Fig. 1. MSP3 in operation with water jets engaged to clean the pH sensor (Mackowiak).

Fig. 1. Veris rig in operation with water jets engaged to clean the pH sensor Photo Credit:  Cheryl Mackowiak.

The next generation of agriculture Best Management Practices (BMPs) will likely include new soil mapping technologies. Resulting maps are increasingly being used to guide variable applications of irrigation, fertilizer, herbicides, and pesticides in the field. On-the-go soil sensors have spatial dependence ranges less than the distances used by USDA soil surveys, or even most grid sampling techniques. It stands to reason that shorter sampling distances may enhance the effectiveness of variable rate technologies, thereby improving production efficiencies.

UF/IFAS, North Florida Research and Education Center (NFREC) recently acquired a Veris MSP3 (Veris Technologies Inc., Salina, KS) that uses dual wavelength (visible and near infrared) optical sensors for organic matter, pH sensors for soil pH, and pairs of coulter electrodes for direct electrical conductivity readings at two depths:  0 to 12 inches and 0 to 36 inches (Fig. 1). The onboard GPS unit provides the mapping coordinates for each sampling point (from hundreds to thousands per field), as the implement is pulled behind with a tractor across the field at speeds up to 6 mph. For this piece of equipment, the data can be post-processed and viewed online through the company site or downloaded in different formats for use with variable rate controllers.

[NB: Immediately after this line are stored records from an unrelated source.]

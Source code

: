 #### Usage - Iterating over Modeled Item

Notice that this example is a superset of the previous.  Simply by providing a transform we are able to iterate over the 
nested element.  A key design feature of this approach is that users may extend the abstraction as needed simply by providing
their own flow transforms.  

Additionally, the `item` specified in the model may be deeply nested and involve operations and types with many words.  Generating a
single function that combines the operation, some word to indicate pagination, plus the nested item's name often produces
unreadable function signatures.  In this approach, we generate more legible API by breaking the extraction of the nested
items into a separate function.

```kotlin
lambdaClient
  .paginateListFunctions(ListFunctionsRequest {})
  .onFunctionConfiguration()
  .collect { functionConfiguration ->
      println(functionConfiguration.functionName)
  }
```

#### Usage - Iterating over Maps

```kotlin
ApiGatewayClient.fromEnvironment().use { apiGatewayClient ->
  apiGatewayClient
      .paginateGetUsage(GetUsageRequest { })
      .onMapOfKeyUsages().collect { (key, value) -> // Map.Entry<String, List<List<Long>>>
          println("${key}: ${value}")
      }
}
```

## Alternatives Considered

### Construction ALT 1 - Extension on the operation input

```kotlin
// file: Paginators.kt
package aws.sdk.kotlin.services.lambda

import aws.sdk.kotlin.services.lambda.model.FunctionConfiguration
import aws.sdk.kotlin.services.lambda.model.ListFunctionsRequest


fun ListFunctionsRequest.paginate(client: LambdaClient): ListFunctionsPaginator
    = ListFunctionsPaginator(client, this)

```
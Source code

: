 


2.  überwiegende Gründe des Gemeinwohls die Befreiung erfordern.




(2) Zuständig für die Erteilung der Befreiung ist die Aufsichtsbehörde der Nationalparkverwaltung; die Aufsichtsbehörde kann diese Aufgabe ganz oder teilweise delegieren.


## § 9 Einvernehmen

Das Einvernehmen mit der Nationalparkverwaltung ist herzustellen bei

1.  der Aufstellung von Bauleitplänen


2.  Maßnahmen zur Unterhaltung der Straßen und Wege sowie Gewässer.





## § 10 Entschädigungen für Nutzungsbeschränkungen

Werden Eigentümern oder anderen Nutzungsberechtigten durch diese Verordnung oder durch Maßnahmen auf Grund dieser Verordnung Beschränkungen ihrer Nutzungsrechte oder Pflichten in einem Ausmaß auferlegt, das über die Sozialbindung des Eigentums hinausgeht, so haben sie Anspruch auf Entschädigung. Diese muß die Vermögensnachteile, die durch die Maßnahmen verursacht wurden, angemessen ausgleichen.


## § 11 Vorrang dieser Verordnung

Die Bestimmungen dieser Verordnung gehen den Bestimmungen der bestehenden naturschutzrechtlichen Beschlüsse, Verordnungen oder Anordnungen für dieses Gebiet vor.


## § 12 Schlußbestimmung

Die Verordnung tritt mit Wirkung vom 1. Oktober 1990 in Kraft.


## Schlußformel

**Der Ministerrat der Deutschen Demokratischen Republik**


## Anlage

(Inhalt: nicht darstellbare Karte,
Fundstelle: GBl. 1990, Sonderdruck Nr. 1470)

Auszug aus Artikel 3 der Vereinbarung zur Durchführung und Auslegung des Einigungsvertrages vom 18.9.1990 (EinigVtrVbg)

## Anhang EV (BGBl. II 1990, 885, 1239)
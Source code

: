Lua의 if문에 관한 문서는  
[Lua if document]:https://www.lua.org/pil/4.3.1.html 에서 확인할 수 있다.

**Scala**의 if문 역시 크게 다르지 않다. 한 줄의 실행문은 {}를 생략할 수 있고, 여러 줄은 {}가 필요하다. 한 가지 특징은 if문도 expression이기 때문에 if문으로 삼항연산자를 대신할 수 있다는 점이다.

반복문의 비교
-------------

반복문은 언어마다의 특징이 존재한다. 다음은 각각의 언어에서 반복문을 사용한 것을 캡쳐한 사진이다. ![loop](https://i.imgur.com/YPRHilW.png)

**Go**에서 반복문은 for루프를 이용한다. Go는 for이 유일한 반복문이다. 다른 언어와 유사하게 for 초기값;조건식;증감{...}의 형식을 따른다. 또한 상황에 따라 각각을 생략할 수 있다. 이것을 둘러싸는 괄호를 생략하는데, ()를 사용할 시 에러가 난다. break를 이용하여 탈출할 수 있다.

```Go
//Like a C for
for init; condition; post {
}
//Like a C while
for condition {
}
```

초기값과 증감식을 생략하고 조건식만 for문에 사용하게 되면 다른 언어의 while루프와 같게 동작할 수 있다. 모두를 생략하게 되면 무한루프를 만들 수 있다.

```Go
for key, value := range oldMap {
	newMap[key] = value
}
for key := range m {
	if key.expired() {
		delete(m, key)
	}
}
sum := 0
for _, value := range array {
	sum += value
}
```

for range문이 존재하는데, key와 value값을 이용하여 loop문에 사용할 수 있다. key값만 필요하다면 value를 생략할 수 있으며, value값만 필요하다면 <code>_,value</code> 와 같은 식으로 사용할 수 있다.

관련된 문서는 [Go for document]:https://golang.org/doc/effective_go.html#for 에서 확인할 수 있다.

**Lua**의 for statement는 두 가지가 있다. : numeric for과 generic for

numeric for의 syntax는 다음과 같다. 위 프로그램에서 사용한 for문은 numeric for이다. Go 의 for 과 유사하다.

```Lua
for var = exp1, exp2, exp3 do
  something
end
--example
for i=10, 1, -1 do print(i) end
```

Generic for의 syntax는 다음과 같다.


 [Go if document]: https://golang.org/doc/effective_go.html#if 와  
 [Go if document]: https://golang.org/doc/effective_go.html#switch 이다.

Science comes into play with interpreting the data (mapping and calibrations), and determining how the results translate into improving farming input efficiencies. The majority of Florida surface soils are comprised of 85% or more sand, where water and nutrient leaching potential is great. Nitrogen from fertilization can quickly move into the subsoil, and often into shallow ground water. Characterizing the effect of long-term agricultural practices on soil composition, water and fertilizer leaching is therefore difficult, because the soil retention time is rapid. Among our goals is to assess the benefit of mapping technologies for these soils, and determining if on-the-go sensor technologies are viable tools for protecting water resources.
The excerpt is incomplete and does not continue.